Lebih lanjut, Kwik menyoroti kredit Rp52,7 triliun yang diambil oleh Grup Salim, mantan pemegang saham BCA. Utang ini kemudian beralih menjadi utang kepada pemerintah saat 92,8% saham BCA dikuasai negara. Karena Grup Salim tidak memiliki uang tunai, mereka melunasi utang melalui skema Pelunasan Kewajiban Pemegang Saham (PKPS) dalam bentuk Master Settlement and Acquisition Agreement (MSAA) dengan uang tunai Rp100 miliar dan 108 perusahaan.
Pada saat itu, penilaian terhadap 108 perusahaan dilakukan oleh Danareksa, Bahana, dan Lehman Brothers yang menghasilkan angka Rp51,9 triliun. Namun, penilaian yang dilakukan oleh Price Waterhouse Coopers (PwC) menghasilkan angka yang jauh berbeda, yaitu hanya Rp20 triliun. Perbedaan signifikan ini terjadi karena perbedaan asumsi makroekonomi dalam proses penilaian.
Meskipun demikian, pada tahun 2002, pemerintah akhirnya menerima Rp20 triliun dari nilai aset Rp52,8 triliun sebagai pelunasan utang keluarga Salim, dengan recovery rate sekitar 34%. Selanjutnya, Presiden Megawati sepakat untuk menjual 51% saham BCA kepada publik. Perusahaan investasi asal AS, Farallon, memenangkan tender tersebut dengan membeli saham seharga US$530 juta atau Rp10 triliun.
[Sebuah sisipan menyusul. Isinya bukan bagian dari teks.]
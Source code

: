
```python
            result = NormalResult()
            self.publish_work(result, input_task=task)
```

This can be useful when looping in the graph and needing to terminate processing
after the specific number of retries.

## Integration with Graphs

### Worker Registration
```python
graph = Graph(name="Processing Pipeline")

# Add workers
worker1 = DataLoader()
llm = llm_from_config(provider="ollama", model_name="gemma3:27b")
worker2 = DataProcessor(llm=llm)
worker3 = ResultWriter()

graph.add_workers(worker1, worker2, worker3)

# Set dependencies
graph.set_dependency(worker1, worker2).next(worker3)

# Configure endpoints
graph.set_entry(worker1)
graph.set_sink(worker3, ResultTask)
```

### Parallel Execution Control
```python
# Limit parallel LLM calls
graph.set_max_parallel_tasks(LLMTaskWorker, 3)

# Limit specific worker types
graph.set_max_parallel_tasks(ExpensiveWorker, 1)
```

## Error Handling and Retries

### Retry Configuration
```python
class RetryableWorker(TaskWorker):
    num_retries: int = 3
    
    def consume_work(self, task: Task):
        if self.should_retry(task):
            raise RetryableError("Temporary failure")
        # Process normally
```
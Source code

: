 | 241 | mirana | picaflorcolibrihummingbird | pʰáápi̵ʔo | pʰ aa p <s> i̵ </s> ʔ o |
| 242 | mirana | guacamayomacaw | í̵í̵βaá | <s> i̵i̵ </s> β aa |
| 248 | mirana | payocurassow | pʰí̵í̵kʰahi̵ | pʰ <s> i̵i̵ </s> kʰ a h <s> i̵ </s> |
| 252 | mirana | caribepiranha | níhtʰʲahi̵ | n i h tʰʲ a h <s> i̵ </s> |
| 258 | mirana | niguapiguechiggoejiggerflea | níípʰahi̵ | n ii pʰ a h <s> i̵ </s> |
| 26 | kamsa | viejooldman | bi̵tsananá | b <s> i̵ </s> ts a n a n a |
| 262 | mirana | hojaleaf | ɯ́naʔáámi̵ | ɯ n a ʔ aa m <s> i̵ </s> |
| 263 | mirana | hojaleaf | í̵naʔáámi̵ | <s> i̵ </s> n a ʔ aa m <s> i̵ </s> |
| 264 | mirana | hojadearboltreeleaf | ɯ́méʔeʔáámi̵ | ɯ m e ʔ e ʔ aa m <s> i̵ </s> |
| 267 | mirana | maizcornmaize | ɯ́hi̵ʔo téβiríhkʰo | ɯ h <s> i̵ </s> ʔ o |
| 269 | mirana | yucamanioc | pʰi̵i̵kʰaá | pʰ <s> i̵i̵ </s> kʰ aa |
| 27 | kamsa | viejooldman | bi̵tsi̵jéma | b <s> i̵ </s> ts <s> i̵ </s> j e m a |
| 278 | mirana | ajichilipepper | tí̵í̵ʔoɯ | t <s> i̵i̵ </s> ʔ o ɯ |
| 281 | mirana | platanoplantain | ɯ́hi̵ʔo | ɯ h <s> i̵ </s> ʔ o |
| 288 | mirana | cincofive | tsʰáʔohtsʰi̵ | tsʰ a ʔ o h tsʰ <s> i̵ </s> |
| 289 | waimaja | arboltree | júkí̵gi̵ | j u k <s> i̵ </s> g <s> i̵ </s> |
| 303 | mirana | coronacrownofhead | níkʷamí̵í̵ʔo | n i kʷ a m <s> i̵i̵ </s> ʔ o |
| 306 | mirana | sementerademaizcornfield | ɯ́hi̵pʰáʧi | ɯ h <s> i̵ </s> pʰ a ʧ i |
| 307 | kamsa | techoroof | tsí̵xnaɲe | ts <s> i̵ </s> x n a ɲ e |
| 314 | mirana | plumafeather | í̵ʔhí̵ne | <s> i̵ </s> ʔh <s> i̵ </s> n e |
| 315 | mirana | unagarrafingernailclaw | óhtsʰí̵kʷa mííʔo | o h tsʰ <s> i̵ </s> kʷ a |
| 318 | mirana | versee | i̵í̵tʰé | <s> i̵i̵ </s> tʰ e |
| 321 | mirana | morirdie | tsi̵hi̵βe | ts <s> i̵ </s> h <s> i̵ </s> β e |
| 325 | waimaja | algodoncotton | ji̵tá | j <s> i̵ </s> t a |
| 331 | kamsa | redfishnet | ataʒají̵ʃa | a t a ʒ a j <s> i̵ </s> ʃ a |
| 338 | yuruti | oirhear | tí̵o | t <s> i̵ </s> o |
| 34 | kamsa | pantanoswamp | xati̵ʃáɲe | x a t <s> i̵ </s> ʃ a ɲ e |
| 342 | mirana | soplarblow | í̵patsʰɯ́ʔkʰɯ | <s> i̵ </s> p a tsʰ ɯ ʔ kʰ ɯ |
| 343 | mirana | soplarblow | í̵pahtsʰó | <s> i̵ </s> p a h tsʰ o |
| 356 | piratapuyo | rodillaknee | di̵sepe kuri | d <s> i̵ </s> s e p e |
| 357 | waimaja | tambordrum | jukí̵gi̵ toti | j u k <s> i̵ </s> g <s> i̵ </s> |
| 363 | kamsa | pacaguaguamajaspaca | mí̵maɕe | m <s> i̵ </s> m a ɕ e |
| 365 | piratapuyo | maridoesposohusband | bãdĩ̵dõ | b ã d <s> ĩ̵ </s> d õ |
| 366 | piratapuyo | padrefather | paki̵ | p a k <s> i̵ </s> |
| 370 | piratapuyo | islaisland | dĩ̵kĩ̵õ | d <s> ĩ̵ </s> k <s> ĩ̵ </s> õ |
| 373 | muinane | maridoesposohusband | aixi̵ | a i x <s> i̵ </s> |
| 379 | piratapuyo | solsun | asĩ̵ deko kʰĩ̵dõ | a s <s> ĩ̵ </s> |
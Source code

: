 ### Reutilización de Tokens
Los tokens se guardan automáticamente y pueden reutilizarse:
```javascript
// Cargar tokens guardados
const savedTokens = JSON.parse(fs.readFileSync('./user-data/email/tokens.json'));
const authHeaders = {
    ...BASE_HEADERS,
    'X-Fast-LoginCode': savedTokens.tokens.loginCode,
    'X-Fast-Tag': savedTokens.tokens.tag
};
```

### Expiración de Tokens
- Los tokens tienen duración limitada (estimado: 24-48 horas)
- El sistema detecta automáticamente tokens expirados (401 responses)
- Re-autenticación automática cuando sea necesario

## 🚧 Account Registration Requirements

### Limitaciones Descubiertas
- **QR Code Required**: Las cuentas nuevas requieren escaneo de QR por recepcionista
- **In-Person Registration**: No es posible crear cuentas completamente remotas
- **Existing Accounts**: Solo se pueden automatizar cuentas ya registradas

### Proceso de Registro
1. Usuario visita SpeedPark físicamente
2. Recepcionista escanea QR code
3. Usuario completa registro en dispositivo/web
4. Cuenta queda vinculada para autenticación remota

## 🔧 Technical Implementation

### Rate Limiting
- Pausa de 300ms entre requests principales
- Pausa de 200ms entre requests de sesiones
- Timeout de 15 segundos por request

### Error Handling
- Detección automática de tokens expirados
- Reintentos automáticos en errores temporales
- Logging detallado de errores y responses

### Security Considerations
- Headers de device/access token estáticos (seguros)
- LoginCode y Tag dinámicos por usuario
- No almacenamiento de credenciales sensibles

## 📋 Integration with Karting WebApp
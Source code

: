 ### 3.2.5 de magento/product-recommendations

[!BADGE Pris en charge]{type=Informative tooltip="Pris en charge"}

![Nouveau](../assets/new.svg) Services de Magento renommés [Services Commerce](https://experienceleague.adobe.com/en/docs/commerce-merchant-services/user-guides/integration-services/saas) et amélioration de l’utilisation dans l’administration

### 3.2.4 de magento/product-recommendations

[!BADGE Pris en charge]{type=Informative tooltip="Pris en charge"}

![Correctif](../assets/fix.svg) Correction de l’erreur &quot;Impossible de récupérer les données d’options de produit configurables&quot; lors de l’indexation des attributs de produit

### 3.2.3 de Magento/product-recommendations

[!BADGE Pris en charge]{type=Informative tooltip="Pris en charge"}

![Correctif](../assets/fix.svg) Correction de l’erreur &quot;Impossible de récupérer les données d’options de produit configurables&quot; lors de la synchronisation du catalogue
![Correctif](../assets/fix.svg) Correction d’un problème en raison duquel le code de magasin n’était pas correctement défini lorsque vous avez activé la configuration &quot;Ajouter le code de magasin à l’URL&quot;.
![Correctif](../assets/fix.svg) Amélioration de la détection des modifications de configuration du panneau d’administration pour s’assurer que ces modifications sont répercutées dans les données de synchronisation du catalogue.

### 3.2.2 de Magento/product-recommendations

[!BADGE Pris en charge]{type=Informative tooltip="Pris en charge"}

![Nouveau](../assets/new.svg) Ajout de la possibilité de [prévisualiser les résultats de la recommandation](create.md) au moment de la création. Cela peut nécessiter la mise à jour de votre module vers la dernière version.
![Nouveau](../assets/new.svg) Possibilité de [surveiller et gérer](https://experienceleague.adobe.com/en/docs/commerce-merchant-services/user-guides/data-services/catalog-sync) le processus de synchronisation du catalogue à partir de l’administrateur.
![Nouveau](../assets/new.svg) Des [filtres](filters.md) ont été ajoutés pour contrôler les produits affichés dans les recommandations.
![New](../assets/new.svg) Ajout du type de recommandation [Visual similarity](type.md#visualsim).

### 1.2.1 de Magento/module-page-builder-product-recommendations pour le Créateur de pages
Pada tahun 2007, Grup Djarum akhirnya menguasai BCA sepenuhnya setelah membeli 92,18% saham Farallon di Farindo Investment, perusahaan patungan Grup Djarum dan Farallon.
Secara terpisah, pihak BCA melalui Corporate Secretary I Ketut Alam Wangsawijaya turut menanggapi kabar ini. Melalui keterbukaan informasi, I Ketut membantah informasi yang menyebutkan bahwa pembelian 51% saham BCA hanya senilai Rp5 triliun, padahal nilai pasar BCA saat itu mencapai Rp117 triliun.
“Angka Rp117 triliun yang sering disebut dalam narasi merujuk pada total aset BCA, bukan nilai pasar perusahaan,” sebut I Ketut. “Nilai pasar ditentukan oleh harga saham perusahaan di bursa efek, dikalikan dengan jumlah total saham yang beredar.”
Lebih lanjut, I Ketut mengklaim bahwa nilai pasar BCA saat proses strategic private placement adalah sekitar Rp10 triliun. “Angka inilah yang menjadi acuan valuasi saat transaksi berlangsung, bukan sekitar Rp117 triliun,” tegasnya.
I Ketut juga membantah kabar bahwa BCA memiliki utang Rp60 triliun yang diangsur setiap tahun. “Di dalam neraca, BCA tercatat memiliki aset obligasi pemerintah senilai Rp60 triliun, dan seluruhnya telah selesai pada tahun 2009 sesuai dengan ketentuan dan hukum yang berlaku,” ungkapnya.